Generalizability Theory (G-Theory) was used in analyzing this performance-based assessment. G-Theory is a statistical modeling technique that estimates reliability when multiple factors are identified as contributing to observed score variance.8 G-Theory is especially well-suited for evaluating performance-based assessments.3,8,9 Two G-Theory designs were analyzed. First, a univariate design of students were crossed with stations that were nested in weeks (p × s:w). For this univariate G-Theory design, G_String software was used (McMaster University, Hamilton ON). Second, and to better understand which station(s) may be of more concern in revisions of the learning assessment after used, a multivariate G-Theory design of students (random facet) crossed with station (random facet) was used (p × s°). (Note: The third facet of ‘number of weeks’ is not identified in the multivariate design equation; this facet was fixed as opposed to random in our attempt to constrain the error into smaller categories—instead of station variance spread over three weeks, it was forced to three one-week categories.) For this multivariate G-Theory design, mGENOVA software was used (University of Iowa, Iowa City IA). Furthermore, suggested reporting practices for G-Theory were used, including description of facets, reliability, variance components, and decision-studies.9

CRITICAL ANALYSIS

In 2017, 97 PharmD students took part in this OSCE. On average, these students were 23-years-old (standard deviation of e1.8-years) and 65% (63/97) were female. Ninety-two percent of stations (1259 of 1358 attempts) were satisfactorily passed. Our g-coefficient (reliability) for the total-score, based on 14 stations attempted over three weeks, was 0.72. A threshold of 0.80 is often considered acceptable for high-stakes testing.5 G-Theory estimates of the variance in observed scores attributable to each of the modelled components of the OSCE total-score are shown in Table 1. As noted, variance in the measured ability of students accounted for almost two-thirds of overall variance in the total-score. Meanwhile, context specificity (a common limitation in learning assessments) accounted for close to one-quarter of score variance.

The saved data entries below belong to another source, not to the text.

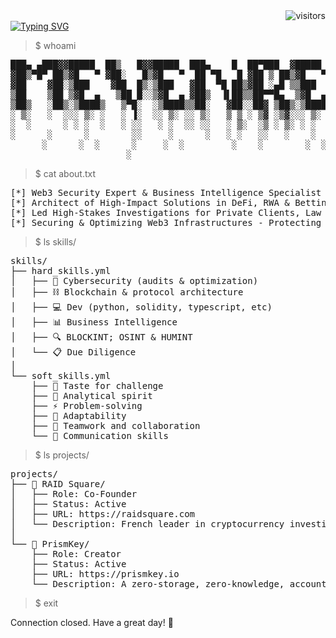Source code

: <div align="right">
    <img src="https://visitor-badge.laobi.icu/badge?page_id=samewinter.samewinter" alt="visitors"/>
</div>

<div align="left">
  <a href="https://git.io/typing-svg">
    <img src="https://readme-typing-svg.demolab.com?font=Fira+Code&duration=3000&pause=1000&color=FFFFFF&left=true&vCenter=true&width=435&lines=Starting+terminal+session...;Loading+profile...;Access+granted." alt="Typing SVG" />
  </a>
</div>

> $ whoami

<pre style="user-select: none;">
███▄ ▄███▓▓█████  ██▒   █▓▓█████  ███▄    █  ██▀███  ▓█████  ██ ▄█▀▄▄▄█████▓
▓██▒▀█▀ ██▒▓█   ▀ ▓██░   █▒▓█   ▀  ██ ▀█   █ ▓██ ▒ ██▒▓█   ▀  ██▄█▒ ▓  ██▒ ▓▒
▓██    ▓██░▒███    ▓██  █▒░▒███   ▓██  ▀█ ██▒▓██ ░▄█ ▒▒███   ▓███▄░ ▒ ▓██░ ▒░
▒██    ▒██ ▒▓█  ▄   ▒██ █░░▒▓█  ▄ ▓██▒  ▐▌██▒▒██▀▀█▄  ▒▓█  ▄ ▓██ █▄ ░ ▓██▓ ░
▒██▒   ░██▒░▒████▒   ▒▀█░  ░▒████▒▒██░   ▓██░░██▓ ▒██▒░▒████▒▒██▒ █▄  ▒██▒ ░
░ ▒░   ░  ░░░ ▒░ ░   ░ ▐░  ░░ ▒░ ░░ ▒░   ▒ ▒ ░ ▒▓ ░▒▓░░░ ▒░ ░▒ ▒▒ ▓▒  ▒ ░░
░  ░      ░ ░ ░  ░   ░ ░░   ░ ░  ░░ ░░   ░ ▒░  ░▒ ░ ▒░ ░ ░  ░░ ░▒ ▒░    ░
░      ░      ░        ░░     ░      ░   ░ ░   ░░   ░    ░   ░ ░░ ░   ░
      ░      ░  ░      ░     ░  ░         ░    ░        ░  ░░  ░
                      ░
</pre>

> $ cat about.txt

<pre>
[*] Web3 Security Expert & Business Intelligence Specialist  
[*] Architect of High-Impact Solutions in DeFi, RWA & Betting – 4 Exits & $5M+ raised (support)  
[*] Led High-Stakes Investigations for Private Clients, Law Enforcement & Blue-Chip Companies  
[*] Securing & Optimizing Web3 Infrastructures - Protecting Billions in Digital Assets  
</pre>

> $ ls skills/

<pre>
skills/  
├── hard_skills.yml  
│   ├── 🔐 Cybersecurity (audits & optimization)  
│   ├── ⛓️ Blockchain & protocol architecture  
│   ├── 💻 Dev (python, solidity, typescript, etc)  
│   ├── 📊 Business Intelligence  
│   ├── 🔍 BLOCKINT; OSINT & HUMINT  
│   └── 📋 Due Diligence  
│  
└── soft_skills.yml  
    ├── 🎯 Taste for challenge  
    ├── 🔄 Analytical spirit  
    ├── ⚡ Problem-solving  
    ├── 🔄 Adaptability  
    ├── 👥 Teamwork and collaboration  
    └── 💬 Communication skills  
</pre>

> $ ls projects/

<pre>
projects/  
├── 🏢 RAID Square/  
│   ├── Role: Co-Founder  
│   ├── Status: Active  
│   ├── URL: https://raidsquare.com  
│   └── Description: French leader in cryptocurrency investigation & WEB3 cybersecurity consulting  
│  
└── 🔐 PrismKey/  
    ├── Role: Creator  
    ├── Status: Active  
    ├── URL: https://prismkey.io  
    └── Description: A zero-storage, zero-knowledge, accountless & web3 native password generation protocol  
</pre>

> $ exit  

Connection closed. Have a great day! 👋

Table 1. Variance Component Estimates from a Practice OSCE of 3rd-year PharmD Students using a p × (s: w) G-Theory design.

 

Variance Component Description

OSCE Score Variance

student (p)

Variance from difference in ability of students

0.13 (64%)

station (s)

Variance from difficulty of stations for all students

0.015 (7%)

station nested in week (s : w)

Variance from difficulty in stations from each week

0.009 (4%)

student × week (p × w)

Variance from some students (but not all) finding a week more difficult than other weeks

0.001 (1%)

student × station nested in week (p × (s : w))*

Variance from some students finding some stations more difficult than others (context specificity)

0.049 (24%)

Total Variance

 

0.204

*

This also includes residual error

Based on the multivariate G-Theory analysis, Table 2 shows the expected g-coefficient (reliability) estimates from decision-studies for varying numbers of stations in each of the three weeks. Scenarios with an estimated g-coefficient below the accepted 0.80 are in gray. From this Table, it can be noted that stations in week 2 (obtaining a medication history, analyzing for medication reconciliation, presenting a drug information case, renal dosing, identifying and resolving an adverse drug reaction) were far less reliable than stations in other weeks.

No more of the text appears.